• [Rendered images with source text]

───

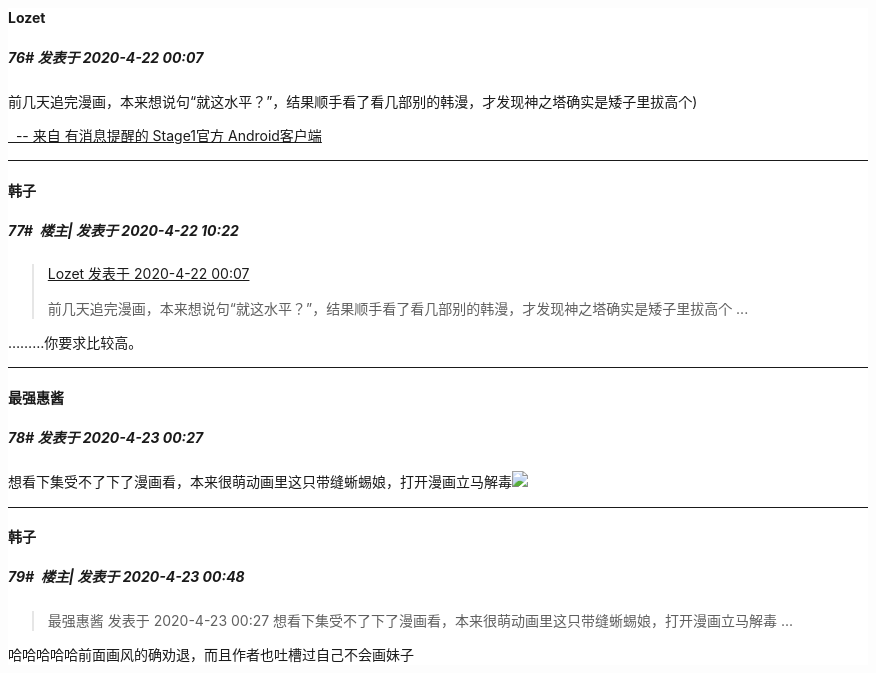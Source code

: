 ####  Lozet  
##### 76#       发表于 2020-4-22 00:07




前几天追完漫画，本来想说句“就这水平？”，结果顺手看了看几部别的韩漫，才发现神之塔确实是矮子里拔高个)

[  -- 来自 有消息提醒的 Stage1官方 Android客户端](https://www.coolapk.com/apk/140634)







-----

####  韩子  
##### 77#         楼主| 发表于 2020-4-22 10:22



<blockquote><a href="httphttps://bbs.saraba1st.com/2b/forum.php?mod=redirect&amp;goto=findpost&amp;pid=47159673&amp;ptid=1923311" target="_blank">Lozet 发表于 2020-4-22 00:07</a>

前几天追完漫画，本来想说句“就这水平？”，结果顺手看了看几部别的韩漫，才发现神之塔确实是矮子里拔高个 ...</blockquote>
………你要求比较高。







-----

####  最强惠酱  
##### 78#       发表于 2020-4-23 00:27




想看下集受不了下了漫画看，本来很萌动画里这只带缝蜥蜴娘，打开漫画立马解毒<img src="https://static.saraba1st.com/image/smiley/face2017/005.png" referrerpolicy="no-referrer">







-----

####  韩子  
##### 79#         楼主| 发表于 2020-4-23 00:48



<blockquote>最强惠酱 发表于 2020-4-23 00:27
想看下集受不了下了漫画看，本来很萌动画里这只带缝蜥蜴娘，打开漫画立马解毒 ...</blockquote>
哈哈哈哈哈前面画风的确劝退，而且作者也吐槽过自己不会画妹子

───

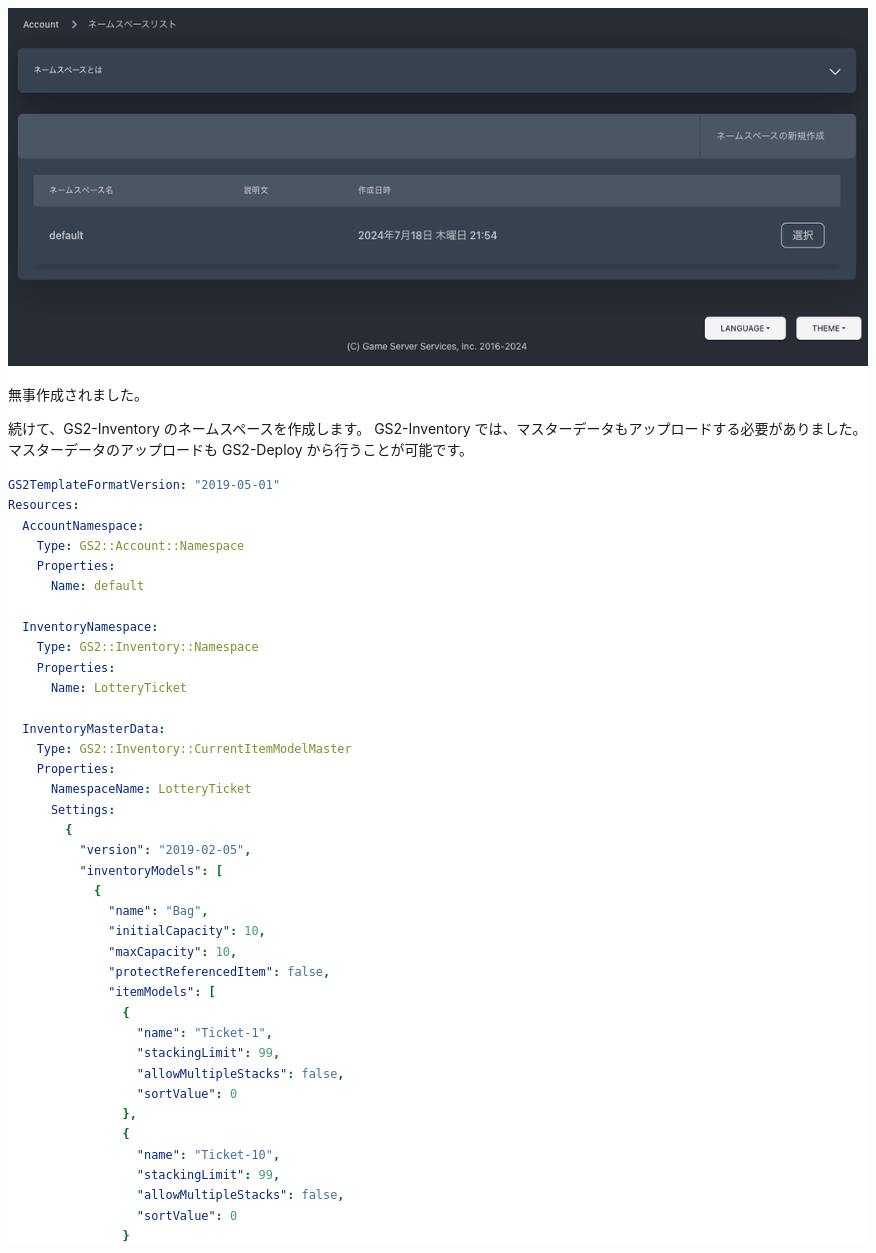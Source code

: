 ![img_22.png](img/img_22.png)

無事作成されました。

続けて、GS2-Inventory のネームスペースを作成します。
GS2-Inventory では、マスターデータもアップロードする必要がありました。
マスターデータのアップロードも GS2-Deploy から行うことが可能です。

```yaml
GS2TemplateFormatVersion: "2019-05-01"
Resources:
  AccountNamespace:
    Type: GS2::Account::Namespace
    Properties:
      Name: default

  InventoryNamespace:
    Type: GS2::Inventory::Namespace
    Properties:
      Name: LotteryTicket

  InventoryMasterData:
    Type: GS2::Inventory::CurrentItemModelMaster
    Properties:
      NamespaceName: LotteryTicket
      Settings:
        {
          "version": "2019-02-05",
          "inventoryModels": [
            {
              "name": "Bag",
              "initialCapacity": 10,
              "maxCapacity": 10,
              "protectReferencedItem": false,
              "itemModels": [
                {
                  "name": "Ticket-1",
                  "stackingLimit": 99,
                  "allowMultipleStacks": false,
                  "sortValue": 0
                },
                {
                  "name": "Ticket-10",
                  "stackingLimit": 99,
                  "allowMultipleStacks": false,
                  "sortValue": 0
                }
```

───

In the records above, some lines may contain the word "最强惠酱"; copy every one of them.

####  最强惠酱  
<blockquote>最强惠酱 发表于 2020-4-23 00:27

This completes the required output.